Recorded data
Start of Block

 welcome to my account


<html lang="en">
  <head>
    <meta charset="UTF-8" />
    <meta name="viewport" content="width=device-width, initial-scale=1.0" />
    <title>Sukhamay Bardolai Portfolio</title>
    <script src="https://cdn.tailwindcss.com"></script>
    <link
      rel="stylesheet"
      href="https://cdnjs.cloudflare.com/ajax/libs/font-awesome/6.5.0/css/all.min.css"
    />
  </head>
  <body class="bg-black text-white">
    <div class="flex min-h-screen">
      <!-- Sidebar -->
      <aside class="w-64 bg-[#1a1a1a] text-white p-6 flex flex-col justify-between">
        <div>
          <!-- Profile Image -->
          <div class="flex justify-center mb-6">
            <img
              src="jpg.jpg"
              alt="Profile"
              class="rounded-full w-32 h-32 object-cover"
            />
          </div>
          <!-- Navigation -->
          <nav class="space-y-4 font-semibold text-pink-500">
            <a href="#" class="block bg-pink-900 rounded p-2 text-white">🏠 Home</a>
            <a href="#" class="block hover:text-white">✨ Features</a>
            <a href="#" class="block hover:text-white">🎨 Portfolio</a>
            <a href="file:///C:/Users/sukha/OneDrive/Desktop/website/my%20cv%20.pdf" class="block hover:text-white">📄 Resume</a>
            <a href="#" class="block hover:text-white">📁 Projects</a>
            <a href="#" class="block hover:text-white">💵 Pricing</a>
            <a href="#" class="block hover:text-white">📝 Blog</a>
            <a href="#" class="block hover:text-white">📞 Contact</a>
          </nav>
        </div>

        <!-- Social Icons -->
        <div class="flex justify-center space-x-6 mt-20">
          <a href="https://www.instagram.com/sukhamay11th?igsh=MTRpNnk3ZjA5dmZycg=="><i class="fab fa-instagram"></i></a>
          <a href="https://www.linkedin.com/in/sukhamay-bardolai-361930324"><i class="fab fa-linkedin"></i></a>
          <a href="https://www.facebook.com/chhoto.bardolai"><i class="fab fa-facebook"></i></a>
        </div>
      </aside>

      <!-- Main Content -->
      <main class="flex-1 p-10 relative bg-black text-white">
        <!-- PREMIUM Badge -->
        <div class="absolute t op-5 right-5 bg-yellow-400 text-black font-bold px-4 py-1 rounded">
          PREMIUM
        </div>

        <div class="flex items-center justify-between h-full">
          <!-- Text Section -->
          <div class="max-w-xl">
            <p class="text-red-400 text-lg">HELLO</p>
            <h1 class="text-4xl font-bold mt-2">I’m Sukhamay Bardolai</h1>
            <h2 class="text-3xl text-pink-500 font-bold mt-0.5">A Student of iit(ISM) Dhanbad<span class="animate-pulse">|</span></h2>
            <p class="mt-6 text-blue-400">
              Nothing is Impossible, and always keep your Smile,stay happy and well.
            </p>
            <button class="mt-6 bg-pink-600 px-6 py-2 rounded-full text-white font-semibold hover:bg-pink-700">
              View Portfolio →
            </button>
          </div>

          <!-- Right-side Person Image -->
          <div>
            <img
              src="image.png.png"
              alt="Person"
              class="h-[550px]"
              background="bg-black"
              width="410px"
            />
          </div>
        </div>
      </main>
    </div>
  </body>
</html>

End of Block
Start of Block

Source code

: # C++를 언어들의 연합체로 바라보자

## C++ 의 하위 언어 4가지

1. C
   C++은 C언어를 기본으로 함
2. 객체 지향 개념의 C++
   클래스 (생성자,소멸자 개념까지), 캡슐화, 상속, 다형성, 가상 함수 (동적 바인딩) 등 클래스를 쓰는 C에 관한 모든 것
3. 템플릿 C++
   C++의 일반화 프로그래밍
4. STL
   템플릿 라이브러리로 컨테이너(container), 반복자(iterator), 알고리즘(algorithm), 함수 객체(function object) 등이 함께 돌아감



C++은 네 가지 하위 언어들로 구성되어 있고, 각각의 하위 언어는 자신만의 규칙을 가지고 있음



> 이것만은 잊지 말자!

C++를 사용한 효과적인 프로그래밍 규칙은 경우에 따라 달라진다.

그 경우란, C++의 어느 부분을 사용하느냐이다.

End of Block
Start of Block

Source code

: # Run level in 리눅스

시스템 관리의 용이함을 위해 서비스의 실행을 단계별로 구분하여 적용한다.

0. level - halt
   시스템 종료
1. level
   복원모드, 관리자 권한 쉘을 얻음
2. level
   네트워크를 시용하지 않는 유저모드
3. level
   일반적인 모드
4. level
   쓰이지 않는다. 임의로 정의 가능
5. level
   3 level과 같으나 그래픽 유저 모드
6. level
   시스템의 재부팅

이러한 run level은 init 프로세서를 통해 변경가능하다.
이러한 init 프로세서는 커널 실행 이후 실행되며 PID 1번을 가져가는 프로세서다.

End of Block

▸ **Your task**
Using the records above, select and copy every line that has the word "justify".

▸ **Response to this exercise**
      <aside class="w-64 bg-[#1a1a1a] text-white p-6 flex flex-col justify-between">
          <div class="flex justify-center mb-6">
        <div class="flex justify-center space-x-6 mt-20">
        <div class="flex items-center justify-between h-full">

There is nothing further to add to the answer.